> Task description:
Starting with the opening line of the entries below, transcribe each line exactly up to and including the one that has "I am passionate"; pictures are not copied.

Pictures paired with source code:
━━━━
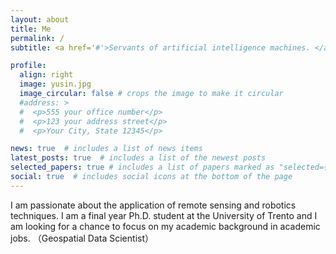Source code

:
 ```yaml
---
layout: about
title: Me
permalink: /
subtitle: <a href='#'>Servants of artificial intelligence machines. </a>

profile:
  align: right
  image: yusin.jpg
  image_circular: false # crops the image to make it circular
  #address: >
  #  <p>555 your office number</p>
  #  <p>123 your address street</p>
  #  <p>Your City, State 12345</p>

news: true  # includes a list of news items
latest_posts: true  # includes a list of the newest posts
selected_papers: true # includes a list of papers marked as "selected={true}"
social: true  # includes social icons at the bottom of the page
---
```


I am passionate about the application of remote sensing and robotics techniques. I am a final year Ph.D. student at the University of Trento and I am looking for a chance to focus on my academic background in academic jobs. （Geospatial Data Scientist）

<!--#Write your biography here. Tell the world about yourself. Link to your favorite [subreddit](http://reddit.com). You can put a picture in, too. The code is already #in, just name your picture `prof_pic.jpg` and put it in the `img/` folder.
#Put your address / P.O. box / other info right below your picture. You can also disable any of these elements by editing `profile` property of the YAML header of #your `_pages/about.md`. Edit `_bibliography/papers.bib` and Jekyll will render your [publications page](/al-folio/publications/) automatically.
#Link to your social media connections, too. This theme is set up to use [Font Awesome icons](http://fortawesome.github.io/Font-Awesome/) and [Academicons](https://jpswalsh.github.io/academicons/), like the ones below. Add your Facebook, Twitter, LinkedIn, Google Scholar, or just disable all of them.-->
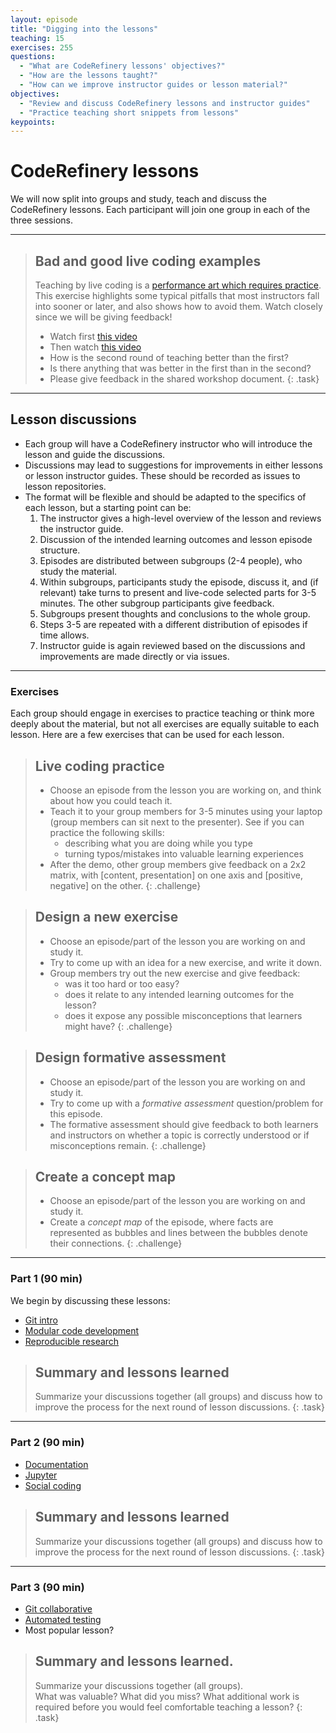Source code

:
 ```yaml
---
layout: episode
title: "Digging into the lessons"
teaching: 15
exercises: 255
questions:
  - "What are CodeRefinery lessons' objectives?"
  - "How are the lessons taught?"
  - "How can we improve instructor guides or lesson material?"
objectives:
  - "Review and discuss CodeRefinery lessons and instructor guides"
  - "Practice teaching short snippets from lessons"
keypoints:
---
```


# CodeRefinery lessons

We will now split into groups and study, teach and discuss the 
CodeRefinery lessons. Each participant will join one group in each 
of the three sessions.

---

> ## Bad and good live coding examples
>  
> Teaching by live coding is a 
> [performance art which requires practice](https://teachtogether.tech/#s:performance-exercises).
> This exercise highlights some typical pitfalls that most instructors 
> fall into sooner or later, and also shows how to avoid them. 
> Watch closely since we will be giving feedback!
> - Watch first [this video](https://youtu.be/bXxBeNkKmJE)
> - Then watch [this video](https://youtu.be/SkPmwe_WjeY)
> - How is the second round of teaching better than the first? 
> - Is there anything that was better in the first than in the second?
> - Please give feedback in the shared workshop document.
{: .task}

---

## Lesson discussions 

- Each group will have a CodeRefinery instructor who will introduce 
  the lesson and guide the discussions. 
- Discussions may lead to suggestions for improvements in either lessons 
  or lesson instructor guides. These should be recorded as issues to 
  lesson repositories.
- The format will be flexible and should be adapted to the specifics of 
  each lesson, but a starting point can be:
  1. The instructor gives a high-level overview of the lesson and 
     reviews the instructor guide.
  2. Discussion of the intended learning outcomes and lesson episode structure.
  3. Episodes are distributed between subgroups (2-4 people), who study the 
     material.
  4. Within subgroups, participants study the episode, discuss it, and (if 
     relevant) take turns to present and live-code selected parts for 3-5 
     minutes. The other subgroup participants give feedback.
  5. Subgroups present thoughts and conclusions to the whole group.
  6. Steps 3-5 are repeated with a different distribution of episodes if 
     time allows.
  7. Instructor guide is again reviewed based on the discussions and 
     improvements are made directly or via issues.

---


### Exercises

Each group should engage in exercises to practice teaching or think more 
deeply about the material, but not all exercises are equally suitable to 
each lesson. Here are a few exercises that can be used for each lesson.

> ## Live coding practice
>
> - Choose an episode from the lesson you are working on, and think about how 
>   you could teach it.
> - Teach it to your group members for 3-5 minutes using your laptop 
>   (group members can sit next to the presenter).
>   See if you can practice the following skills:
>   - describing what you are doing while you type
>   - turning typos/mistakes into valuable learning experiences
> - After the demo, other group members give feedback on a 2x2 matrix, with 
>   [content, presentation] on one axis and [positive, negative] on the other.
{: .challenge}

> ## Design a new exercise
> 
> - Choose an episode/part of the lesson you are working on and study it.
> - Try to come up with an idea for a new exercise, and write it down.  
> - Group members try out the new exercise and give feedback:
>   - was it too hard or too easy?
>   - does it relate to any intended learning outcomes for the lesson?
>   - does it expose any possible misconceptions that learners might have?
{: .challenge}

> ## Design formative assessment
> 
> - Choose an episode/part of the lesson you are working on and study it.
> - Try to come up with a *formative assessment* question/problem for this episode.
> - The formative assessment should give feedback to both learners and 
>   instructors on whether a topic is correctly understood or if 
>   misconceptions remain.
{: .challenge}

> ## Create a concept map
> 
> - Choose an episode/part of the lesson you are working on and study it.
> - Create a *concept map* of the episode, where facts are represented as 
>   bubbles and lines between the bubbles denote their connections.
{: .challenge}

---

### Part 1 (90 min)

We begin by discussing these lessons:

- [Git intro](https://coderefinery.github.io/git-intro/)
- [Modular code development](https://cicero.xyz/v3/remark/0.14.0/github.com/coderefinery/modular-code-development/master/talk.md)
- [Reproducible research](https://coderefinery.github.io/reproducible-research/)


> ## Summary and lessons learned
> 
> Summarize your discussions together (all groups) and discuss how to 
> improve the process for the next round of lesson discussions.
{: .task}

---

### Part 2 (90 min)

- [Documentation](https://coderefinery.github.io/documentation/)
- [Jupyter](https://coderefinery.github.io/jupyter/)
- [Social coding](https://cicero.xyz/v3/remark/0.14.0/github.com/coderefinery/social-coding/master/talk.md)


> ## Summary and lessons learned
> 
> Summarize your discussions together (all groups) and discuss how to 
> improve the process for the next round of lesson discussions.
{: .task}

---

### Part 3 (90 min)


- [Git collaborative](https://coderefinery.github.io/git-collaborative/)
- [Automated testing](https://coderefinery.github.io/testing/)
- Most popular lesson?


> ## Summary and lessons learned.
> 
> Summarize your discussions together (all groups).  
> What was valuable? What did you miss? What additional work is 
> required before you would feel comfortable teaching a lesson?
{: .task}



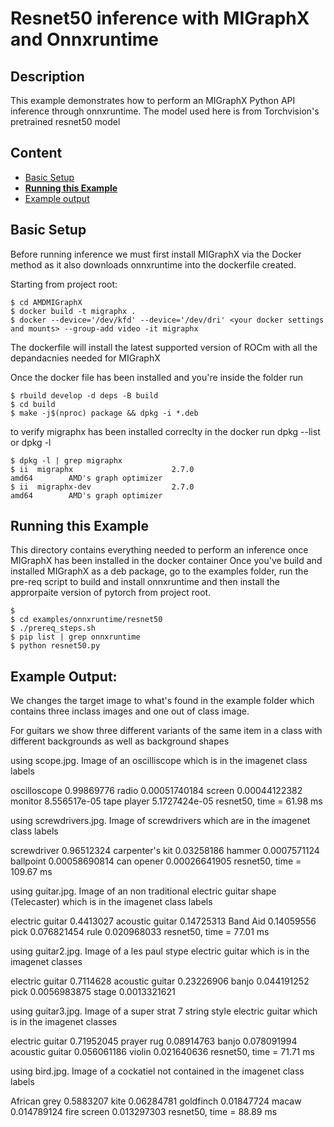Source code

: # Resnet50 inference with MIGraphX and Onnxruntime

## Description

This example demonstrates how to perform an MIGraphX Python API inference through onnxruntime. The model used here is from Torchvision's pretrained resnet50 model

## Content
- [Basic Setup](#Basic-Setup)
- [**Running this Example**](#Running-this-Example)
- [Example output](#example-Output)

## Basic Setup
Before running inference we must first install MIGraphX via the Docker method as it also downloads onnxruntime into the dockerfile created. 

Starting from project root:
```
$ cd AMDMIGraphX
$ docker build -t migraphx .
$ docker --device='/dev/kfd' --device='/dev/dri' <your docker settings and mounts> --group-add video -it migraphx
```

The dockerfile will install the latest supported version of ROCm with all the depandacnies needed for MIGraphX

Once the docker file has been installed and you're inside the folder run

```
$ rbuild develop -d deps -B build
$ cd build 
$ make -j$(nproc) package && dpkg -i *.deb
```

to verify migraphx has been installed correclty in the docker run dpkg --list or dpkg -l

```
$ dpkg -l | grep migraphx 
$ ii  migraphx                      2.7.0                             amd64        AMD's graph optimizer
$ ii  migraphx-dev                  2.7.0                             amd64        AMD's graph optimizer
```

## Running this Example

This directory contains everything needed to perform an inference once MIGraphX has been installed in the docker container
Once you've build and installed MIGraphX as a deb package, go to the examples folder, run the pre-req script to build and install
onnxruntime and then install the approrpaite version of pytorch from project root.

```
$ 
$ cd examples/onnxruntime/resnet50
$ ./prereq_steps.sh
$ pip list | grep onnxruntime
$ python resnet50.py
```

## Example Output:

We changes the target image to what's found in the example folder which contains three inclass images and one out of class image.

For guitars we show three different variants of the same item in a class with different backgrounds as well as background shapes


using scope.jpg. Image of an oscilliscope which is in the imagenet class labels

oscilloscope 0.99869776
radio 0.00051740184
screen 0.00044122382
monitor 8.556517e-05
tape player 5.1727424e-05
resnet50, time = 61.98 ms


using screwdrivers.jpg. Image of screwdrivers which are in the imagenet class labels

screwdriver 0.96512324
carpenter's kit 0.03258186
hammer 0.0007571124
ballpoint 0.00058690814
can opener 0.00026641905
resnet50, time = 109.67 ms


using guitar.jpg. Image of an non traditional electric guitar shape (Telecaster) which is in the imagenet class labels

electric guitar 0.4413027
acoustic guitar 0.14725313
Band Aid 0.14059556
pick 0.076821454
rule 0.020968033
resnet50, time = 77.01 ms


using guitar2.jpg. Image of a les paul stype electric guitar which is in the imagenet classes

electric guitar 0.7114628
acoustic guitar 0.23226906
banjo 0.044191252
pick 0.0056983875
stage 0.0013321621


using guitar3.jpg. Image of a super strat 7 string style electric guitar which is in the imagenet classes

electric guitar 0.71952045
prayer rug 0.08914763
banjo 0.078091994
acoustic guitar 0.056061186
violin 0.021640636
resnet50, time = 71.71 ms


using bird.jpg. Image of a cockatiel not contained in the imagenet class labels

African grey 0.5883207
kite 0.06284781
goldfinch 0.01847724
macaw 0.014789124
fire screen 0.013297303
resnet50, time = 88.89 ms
━━━━
> Written answer:
Source code

:
 ```yaml
---
layout: about
title: Me
permalink: /
subtitle: <a href='#'>Servants of artificial intelligence machines. </a>

profile:
  align: right
  image: yusin.jpg
  image_circular: false # crops the image to make it circular
  #address: >
  #  <p>555 your office number</p>
  #  <p>123 your address street</p>
  #  <p>Your City, State 12345</p>

news: true  # includes a list of news items
latest_posts: true  # includes a list of the newest posts
selected_papers: true # includes a list of papers marked as "selected={true}"
social: true  # includes social icons at the bottom of the page
---
```


I am passionate about the application of remote sensing and robotics techniques. I am a final year Ph.D. student at the University of Trento and I am looking for a chance to focus on my academic background in academic jobs. （Geospatial Data Scientist）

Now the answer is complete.